The History of Pralines
An Approximate History of the Praline
It’s hard to find one definitive history of the pecan praline in the southern United States. Although the stories surrounding the creation differ, it is widely agreed that pralines are named after a French diplomat from the early 17th century whose name and title was César, duc de Choiseul, comte du Plessis-Praslin. The actual creator of the praline is believed to be his personal chef, Clement Lassagne, but there are many versions of the story.

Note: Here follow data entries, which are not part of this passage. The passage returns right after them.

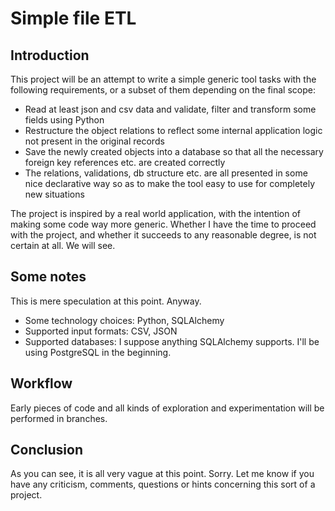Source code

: # Simple file ETL

## Introduction

This project will be an attempt to write a simple generic tool tasks with the following requirements, or a subset of them
depending on the final scope:
 * Read at least json and csv data and validate, filter and transform some fields using Python
 * Restructure the object relations to reflect some internal application logic not present in the original records
 * Save the newly created objects into a database so that all the necessary foreign key references etc. are created
   correctly
 * The relations, validations, db structure etc. are all presented in some nice declarative way so as to make the tool
   easy to use for completely new situations

The project is inspired by a real world application, with the intention of making some code way more generic.
Whether I have the time to proceed with the project, and whether it succeeds to any reasonable degree, is not certain
at all. We will see.

## Some notes

This is mere speculation at this point. Anyway.

 * Some technology choices: Python, SQLAlchemy
 * Supported input formats: CSV, JSON
 * Supported databases: I suppose anything SQLAlchemy supports. I'll be using PostgreSQL in the beginning.


## Workflow

Early pieces of code and all kinds of exploration and experimentation will be performed in branches.

## Conclusion

As you can see, it is all very vague at this point. Sorry. Let me know if you have any criticism, comments, questions
or hints concerning this sort of a project.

Some versions have Lassagne getting the idea from children who were scavenging for scraps in the kitchens, nibbling on almonds and caramel leftover from one of his pastry creations. In another tale, the children were discovered stealing almonds from the kitchens when Lassagne followed the delicious smell to find them caramelizing the almonds in sugar over a candle. Yet one more version has Lassagne getting the idea from a clumsy young apprentice who knocked over a container of almonds into a vat of cooking caramel. A more playful account paints du Plessis-Praslin as a notorious ladies man, who asked his chef to come up with an irresistible treat he could present to the women he would court. He would put the sweet sugary nuts into little parcels marked with his name, so people began to call the sweets after him.
Whatever the real story, we know that the original praline was roughly a sweet confection made of almonds and some sort of creamy sugary caramelized coating. The candy was named praslin, after the owner of the kitchen instead of the chef, but Lassagne did well enough for himself, eventually opening a sweet shop in France called the Maison du Praslin, which still exists in some form to this day.
In Europe, the praline has evolved to an entirely different candy altogether. In Belgium and France, praline is a smooth paste of cocoa blended with finely ground nuts and used to fill chocolate bon-bons, but when it came to New Orleans it took another road.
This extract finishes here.